Desarquivando o Brasil: entrevista sobre literatura e luto nas pós-ditaduras com Idelber Avelar

1. Que diferenças você enxerga no trabalho de luto relativo aos anos de ditadura no Chile e Argentina quando comparados com o Brasil? Como essas diferenças podem ser evidenciadas na produção literária pós-ditatorial desses países?

A diferença mais notável, sem dúvida, é que no Brasil o processo de denegação e ocultamento do passado não tem paralelo entre os vizinhos. A transição brasileira se parece mais com a chilena, na medida em que, em ambos os países, os militares mantiveram um controle sobre o processo que não se verifica na queda abrupta dos generais argentinos. Na Argentina, claro, inicia-se já com o governo Alfonsín, em 1983, um amplo acerto de contas com o passado, temporariamente suspenso em nível judicial com as leis de obediência devida e de ponto final e restabelecido depois, com Néstor Kirchner.

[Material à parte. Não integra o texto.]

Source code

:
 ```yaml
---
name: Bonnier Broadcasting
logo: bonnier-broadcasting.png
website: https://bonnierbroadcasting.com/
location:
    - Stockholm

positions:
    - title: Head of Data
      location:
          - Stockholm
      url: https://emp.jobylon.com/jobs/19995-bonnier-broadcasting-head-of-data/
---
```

Esse acerto de contas político e jurídico cria condições para uma abordagem clara do problema na própria sociedade, literatura incluída. Nenhum país da região possui um acervo de reflexão e representação da barbárie do passado recente comparável ao que possuem os argentinos, especialmente no cinema e na literatura. Mesmo no Chile, onde a lei de anistia de 1978 funcionou mais ou menos como a lei de anistia brasileira de 1979, o acerto de contas com o regime militar avançou incomparavelmente mais que no Brasil. Desde 2004, 700 agentes do Estado chileno foram investigados e acusados de crimes em tribunais. Por volta de 30% deles cumpriram penas. Parte da razão para isso, segundo a hipótese de meu amigo Anthony Pereira, pesquisador do tema, é que a repressão ditatorial brasileira foi judicializada num grau muito maior que em nossos vizinhos. Ou seja, no Brasil o próprio Judiciário – STF incluído – condenou prisioneiros políticos com base em “provas” arrancadas sob tortura. Nossa tradição amnésica e apaziguadora não tem paralelo entre os vizinhos, que tematizaram os horrores das suas ditaduras muito mais frequente e intensamente, mesmo na literatura.